Emergency Food Storage

December 2nd, 2011
emergency, food, water
It's probably a good idea to have some food stored in case some sort of emergency isolates you from the food distribution network temporarily, perhaps for up to two weeks. [1] Anything that did this would probably stop electricity, gas, and water as well. So this means water storage is actually more urgent: you need a gallon of water per person per day, or 14 gallons for two weeks. This takes up a surprising amount of space: if you buy gallon jugs of bottled water then for a family of 5 you're stacking them 3x4x5.

For food, my understanding is that the first priority is calories, then protein, then vitamins. I looked through a lot of options [2] to try to find the cheapest kind of food to keep that didn't require refrigeration, freezing, or cooking. I expected that the answer would be non-perishable food you store somewhere in case you need it, perhaps canned protein of some sort combined with hardtack [3]. Or maybe one of those emergency food supply buckets [4]. Instead, it looks like you do best to buy extra semi-perishable food you already eat. If instead of keeping one spare jar of peanut butter you keep three per person and always eat the oldest first, right there you have the calories and protein needed for two weeks. [5] Peanut butter keeps for a year, so you should be eating it before it goes bad. Do this with your multivitamins too, and you should be all set.

Really, I should have expected this: food that is optimized for longevity is going to be more expensive than at least some food you already will have around.


[1] If the problem is not temporary, then you're probably screwed: at least where I live there are far more people than the land could support, not even considering the time it would take to ramp up agriculture. Even if you had plenty of food saved, I can't see you keeping it. If you live in a rural area you might be ok, but the local farms are probably either very small or massively dependent on non-local industry.

[2] You can see my notes in this spreadsheet. I was quite surprised that peanut butter was cheapest both per gram of protein and per calorie.

[3] Known today as "pilot bread" and apparently really popular in alaska.

[4] Not only do these need to be combined with boiling water to eat, so they're not a good fit for a situation where you may be without a stove, but you can't just say "275 servings means 275/3 days". From their nutrition facts their servings average 130 calories, so to get 2000 calories a day you'd need fifteen servings.
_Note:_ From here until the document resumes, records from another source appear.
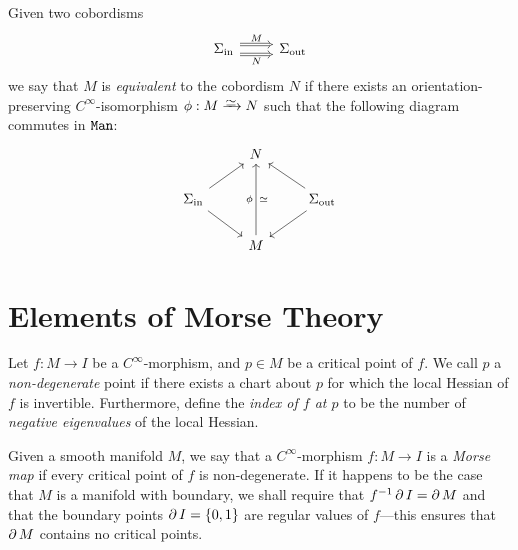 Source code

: \begin{definition}
    \label{def:equivalence-of-cobordisms}
    Given two cobordisms
    \[
        \begin{tikzcd}
            \Sigma_{\text{in}} \ar[r, shift right=1.5, Rightarrow, "N"']
            \ar[r, shift left=1.5, Rightarrow, "M"]
            &\Sigma_{\text{out}}
        \end{tikzcd}
    \]
    we say that \(M\) is \emph{equivalent} to the cobordism \(N\) if there exists an
    orientation-preserving \(C^{\infty}\)-isomorphism \(\phi: M \isoto N\) such that
    the following diagram commutes in \({\texttt{Man}}\):
    \[
        \begin{tikzcd}
            &N &
            \\
            \Sigma_{\text{in}} \ar[ru] \ar[rd]
            &
            &\Sigma_{\text{out}} \ar[lu] \ar[ld]
            \\
            &M \ar[uu, "\phi", "\dis"']&
        \end{tikzcd}
    \]
\end{definition}

\section{Elements of Morse Theory}

\begin{definition}
    \label{def:non-degenerate-point-and-index}
    Let \(f: M \to I\) be a \(C^{\infty}\)-morphism, and \(p \in M\) be a critical
    point of \(f\). We call \(p\) a \emph{non-degenerate} point if there exists a
    chart about \(p\) for which the local Hessian of \(f\) is
    invertible. Furthermore, define the \emph{index of \(f\) at \(p\)} to be the
    number of \emph{negative eigenvalues} of the local Hessian.
\end{definition}

\begin{definition}
    \label{def:morse-maps}
    Given a smooth manifold \(M\), we say that a \(C^{\infty}\)-morphism
    \(f: M \to I\) is a \emph{Morse map} if every critical point of \(f\) is
    non-degenerate. If it happens to be the case that \(M\) is a manifold with
    boundary, we shall require that \(f^{-1} \operatorname{\partial} I = \operatorname{\partial} M\) and that the boundary
    points \(\operatorname{\partial} I = \{0, 1\}\) are regular values of \(f\)---this ensures that
    \(\operatorname{\partial} M\) contains no critical points.
\end{definition}

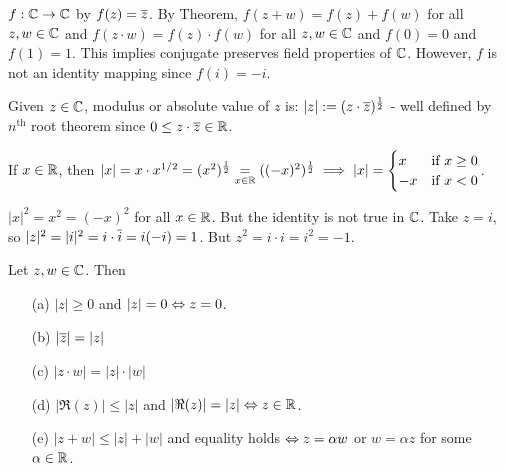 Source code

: \documentclass[]{article}
\begin{document}
\begin{remark}
	$f:\mathbb{C}\rightarrow \mathbb{C}$ by $f(z) = \overline{z}$. By Theorem, $f(z+w) = f(z)+f(w)$ for all $z,w\in\mathbb{C}$ and $f(z\cdot w) = f(z)\cdot f(w)$ for all $z,w\in\mathbb{C}$ and $f(0) = 0$ and $f(1) = 1$. This implies conjugate preserves field properties of $\mathbb{C}$. However, $f$ is not an identity mapping since $f(i) = -i$.
\end{remark}
\begin{definition}
	 Given $z\in\mathbb{C}$, modulus or absolute value of $z$ is: $|z|:=(z\cdot \overline{z})^\frac{1}{2}$ - well defined by $n^\text{th}$ root theorem since $0\leq z\cdot \overline{z}\in \mathbb{R}$.
\end{definition}
\begin{note}
	If $x\in\mathbb{R}$, then $|x| = x\cdot x^{1/2} = (x^2)^\frac{1}{2} \underset{x\in\mathbb{R}}{=} ((-x)^2)^\frac{1}{2} \implies |x| = \begin{cases} x & \text{if } x\geq 0\\ -x & \text{if } x<0\end{cases}$.
\end{note}
\begin{observe}
	$|x|^2 = x^2 = (-x)^2$ for all $x\in\mathbb{R}$. But the identity is not true in $\mathbb{C}$. Take $z = i$, so $|z|^2 = |i|^2 = i\cdot\overline{i} = i(-i) = 1$. But $z^2 = i\cdot i = i^2 = -1$.
\end{observe}
\begin{theorem}
	Let $z,w\in\mathbb{C}$. Then
	\begin{enumerate}
		\item[(a)] $|z|\geq 0$ and $|z|= 0 \Leftrightarrow z= 0$.
		\item[(b)] $|\overline{z}| = |z|$
		\item[(c)] $|z\cdot w| = |z|\cdot|w|$
		\item[(d)] $|\Re (z)| \leq |z|$ and $|\Re(z)|=|z|\Leftrightarrow z\in\mathbb{R}$.
		\item[(e)] $|z+w|\leq |z|+|w|$ and equality holds $\Leftrightarrow z = \alpha w$ or $w = \alpha z$ for some $\alpha\in\mathbb{R}$.
	\end{enumerate}
\end{theorem}
\end{document}
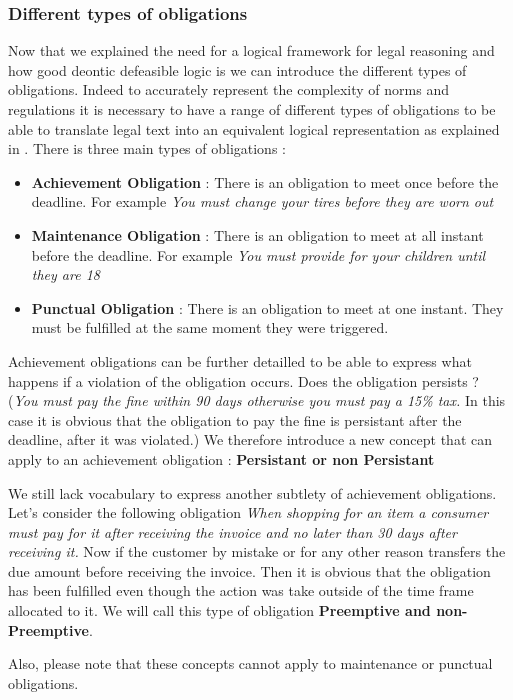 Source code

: \documentclass[10pt]{report}
\begin{document}
\subsubsection{Different types of obligations}
Now that we explained the need for a logical framework for legal reasoning and how good deontic defeasible logic is we can introduce the different types of obligations. Indeed to accurately represent the complexity of norms and regulations it is necessary to have a range of different types of obligations to be able to translate legal text into an equivalent logical representation as explained in \autocite{ConceptuallyRichModelofBPC}. There is three main types of obligations :
\begin{itemize}
\item \textbf{Achievement Obligation} : There is an obligation to meet once before the deadline. For example \textit{You must change your tires before they are worn out}
\item \textbf{Maintenance Obligation} : There is an obligation to meet at all instant before the deadline. For example \textit{You must provide for your children until they are 18}
\item \textbf{Punctual Obligation} : There is an obligation to meet at one instant. They must be fulfilled at the same moment they were triggered.
\end{itemize}

Achievement obligations can be further detailled to be able to express what happens if a violation of the obligation occurs. Does the obligation persists ? (\textit{You must pay the fine within 90 days otherwise you must pay a 15\% tax.} In this case it is obvious that the obligation to pay the fine is persistant after the deadline, after it was violated.) We therefore introduce a new concept that can apply to an achievement obligation : \textbf{Persistant or non Persistant}

We still lack vocabulary to express another subtlety of achievement obligations. Let's consider the following obligation \textit{When shopping for an item a consumer must pay for it after receiving the invoice and no later than 30 days after receiving it.} Now if the customer by mistake or for any other reason transfers the due amount before receiving the invoice. Then it is obvious that the obligation has been fulfilled even though the action was take outside of the time frame allocated to it. We will call this type of obligation \textbf{Preemptive and non-Preemptive}. 

Also, please note that these concepts cannot apply to maintenance or punctual obligations.
\end{document}
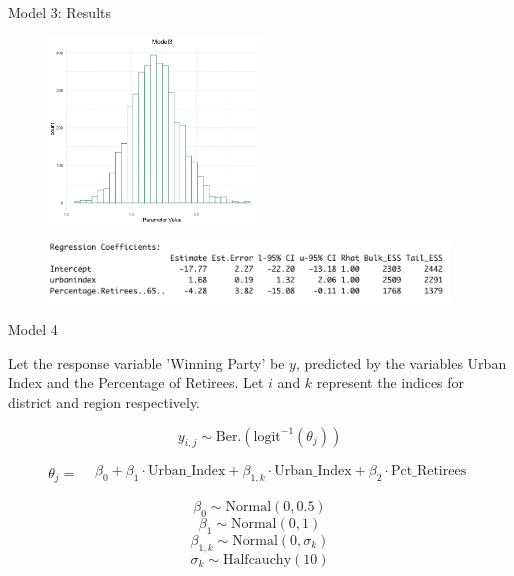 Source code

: \documentclass{beamer}
\begin{document}
\begin{frame}{Model 3: Results}
    \begin{figure}
        \includegraphics[width=0.5\textwidth]{plots/model3_postui.png}
    \end{figure}
    \begin{figure}
        \includegraphics[width=0.95\textwidth]{plots/model3_coeff.png}
    \end{figure}
\end{frame}


\begin{frame}{Model 4}

    Let the response variable 'Winning Party' be \(y\), predicted by the variables Urban Index and the Percentage of Retirees. Let \(i\) and \(k\) represent the indices for district and region respectively.

    \[
    y_{i,j} \sim \text{Ber.}\left(\text{logit}^{-1}(\theta_{j})\right)
    \]

\[
\theta_{j} =
\begin{aligned}
    &\beta_0 + \beta_1 \cdot \text{Urban\_Index} + \beta_{1,k} \cdot \text{Urban\_Index} + \beta_2 \cdot \text{Pct\_Retirees}
\end{aligned}
\]

    \[\beta_0 \sim \text{Normal}(0, 0.5)\]
    \[\beta_1 \sim \text{Normal}(0, 1)\]
    \[\beta_{1,k} \sim \text{Normal}(0, \sigma_k)\]
    \[ \sigma_k \sim \text{Halfcauchy}(10)\]
    
\end{frame}
\end{document}
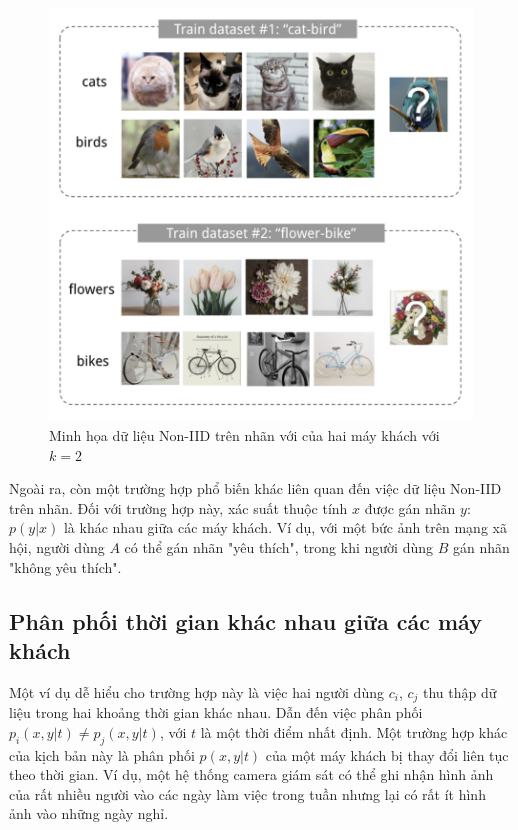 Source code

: \begin{figure}[H]
    \centering
    \includegraphics[scale=0.7]{../images/noniid_label.png}
    \caption{Minh họa dữ liệu Non-IID trên nhãn với của hai máy khách với $k=2$}
    \label{fig:my_noniid}
\end{figure}

Ngoài ra, còn một trường hợp phổ biến khác liên quan đến việc dữ liệu Non-IID trên nhãn. Đối với trường hợp này, xác suất thuộc tính $x$ được gán nhãn $y$: $p(y|x)$ là khác nhau giữa các máy khách. Ví dụ, với một bức ảnh trên mạng xã hội, người dùng $A$ có thể gán nhãn "yêu thích", trong khi người dùng $B$ gán nhãn "không yêu thích".

\subsection{Phân phối thời gian khác nhau giữa các máy khách}

Một ví dụ dễ hiểu cho trường hợp này là việc hai người dùng $c_i$, $c_j$ thu thập dữ liệu trong hai khoảng thời gian khác nhau. Dẫn đến việc phân phối $p_i(x, y|t) \ne p_j(x, y|t)$, với $t$ là một thời điểm nhất định. Một trường hợp khác của kịch bản này là phân phối $p(x, y|t)$ của một máy khách bị thay đổi liên tục theo thời gian. Ví dụ, một hệ thống camera giám sát có thể ghi nhận hình ảnh của rất nhiều người vào các ngày làm việc trong tuần nhưng lại có rất ít hình ảnh vào những ngày nghỉ.

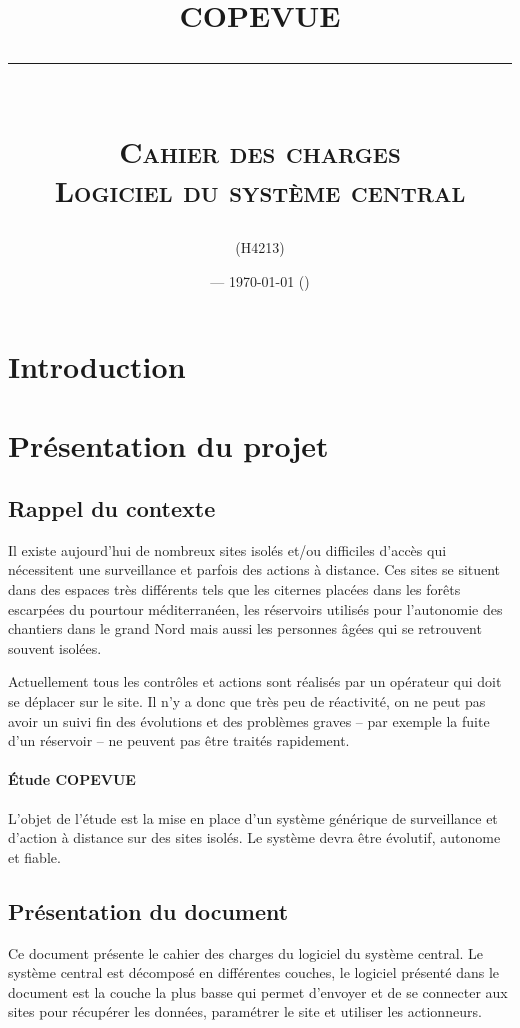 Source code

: \documentclass[a4paper, 11pt, final]{article}
\title{\textbf{COPEVUE}\\
\rule{\textwidth}{1pt}{}\\
\Huge{\textsc{Cahier des charges\\Logiciel du système central}}}
\author{\docauthor{} (H4213)}
\date{\docname{} --- \today{} (\docstatus{})}
\begin{document}
\maketitle

\tableofcontents

\pagebreak

\section{Introduction}

\section{Présentation du projet}

\subsection{Rappel du contexte}
Il existe aujourd'hui de nombreux sites isolés et/ou difficiles d'accès qui nécessitent
une surveillance et parfois des actions à distance. Ces sites se situent dans des espaces
très différents tels que les citernes placées dans les forêts escarpées du pourtour
méditerranéen, les réservoirs utilisés pour l'autonomie des chantiers dans le grand Nord
mais aussi les personnes âgées qui se retrouvent souvent isolées.

Actuellement tous les contrôles et actions sont réalisés par un opérateur qui doit
se déplacer sur le site. Il n'y a donc que très peu de réactivité, on ne peut pas
avoir un suivi fin des évolutions et des problèmes graves -- par exemple la fuite
d'un réservoir -- ne peuvent pas être traités rapidement.

\paragraph{Étude COPEVUE}
L'objet de l'étude est la mise en place d'un système générique de surveillance
et d'action à distance sur des sites isolés. Le système devra être évolutif, autonome et fiable.

\subsection{Présentation du document}
Ce document présente le cahier des charges du logiciel du système central.
Le système central est décomposé en différentes couches, le logiciel présenté dans
le document est la couche la plus basse qui permet d'envoyer et de se connecter aux
sites pour récupérer les données, paramétrer le site et utiliser les actionneurs.
\end{document}
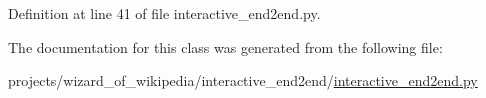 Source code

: Definition at line 41 of file interactive\+\_\+end2end.\+py.



The documentation for this class was generated from the following file\+:\begin{DoxyCompactItemize}
\item 
projects/wizard\+\_\+of\+\_\+wikipedia/interactive\+\_\+end2end/\hyperlink{interactive__end2end_8py}{interactive\+\_\+end2end.\+py}\end{DoxyCompactItemize}
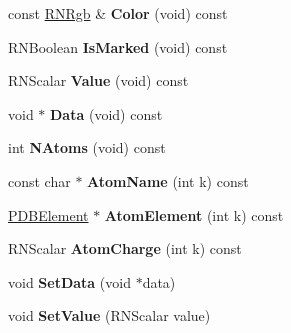 \begin{DoxyCompactItemize}
\item 
const \hyperlink{class_r_n_rgb}{R\+N\+Rgb} \& {\bfseries Color} (void) const \hypertarget{class_p_d_b_amino_acid_a38ea126e9f292eb8228c9165e83ce7e4}{}\label{class_p_d_b_amino_acid_a38ea126e9f292eb8228c9165e83ce7e4}

\item 
R\+N\+Boolean {\bfseries Is\+Marked} (void) const \hypertarget{class_p_d_b_amino_acid_a40b5a7a9066a99fc0e489a8f49ca35aa}{}\label{class_p_d_b_amino_acid_a40b5a7a9066a99fc0e489a8f49ca35aa}

\item 
R\+N\+Scalar {\bfseries Value} (void) const \hypertarget{class_p_d_b_amino_acid_a6bc554ee1ab5ad2e875f82cbd64d3c7f}{}\label{class_p_d_b_amino_acid_a6bc554ee1ab5ad2e875f82cbd64d3c7f}

\item 
void $\ast$ {\bfseries Data} (void) const \hypertarget{class_p_d_b_amino_acid_a1a7cfde4a679d532c99dca0b0c9c7070}{}\label{class_p_d_b_amino_acid_a1a7cfde4a679d532c99dca0b0c9c7070}

\item 
int {\bfseries N\+Atoms} (void) const \hypertarget{class_p_d_b_amino_acid_aed88bee78385101f7626b4fbb9d74ad8}{}\label{class_p_d_b_amino_acid_aed88bee78385101f7626b4fbb9d74ad8}

\item 
const char $\ast$ {\bfseries Atom\+Name} (int k) const \hypertarget{class_p_d_b_amino_acid_a2756aa70c82203e34e075fa000300db3}{}\label{class_p_d_b_amino_acid_a2756aa70c82203e34e075fa000300db3}

\item 
\hyperlink{class_p_d_b_element}{P\+D\+B\+Element} $\ast$ {\bfseries Atom\+Element} (int k) const \hypertarget{class_p_d_b_amino_acid_ac18aa630a5d8ac0b6b37169dcf27ee6f}{}\label{class_p_d_b_amino_acid_ac18aa630a5d8ac0b6b37169dcf27ee6f}

\item 
R\+N\+Scalar {\bfseries Atom\+Charge} (int k) const \hypertarget{class_p_d_b_amino_acid_a56bb32b422e25b3e0551806163298b0e}{}\label{class_p_d_b_amino_acid_a56bb32b422e25b3e0551806163298b0e}

\item 
void {\bfseries Set\+Data} (void $\ast$data)\hypertarget{class_p_d_b_amino_acid_ad8525ccd4cb6fceabeb352c7ebc98c98}{}\label{class_p_d_b_amino_acid_ad8525ccd4cb6fceabeb352c7ebc98c98}

\item 
void {\bfseries Set\+Value} (R\+N\+Scalar value)\hypertarget{class_p_d_b_amino_acid_a6f17d8c8b66857b2ce812135bd61cd69}{}\label{class_p_d_b_amino_acid_a6f17d8c8b66857b2ce812135bd61cd69}


\end{DoxyCompactItemize}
At three meals a day it's really a 55-meal bucket.

[5] You wouldn't enjoy just eating peanut butter, and it might make you sick, so you should do this for a variety of foods. Peanut butter is just the cheapest I've found per calorie and per gram of protein. (Some comparisons). If you were really just eating peanut butter you'd need some sort of grain product to complete the protein, so you should consider that too.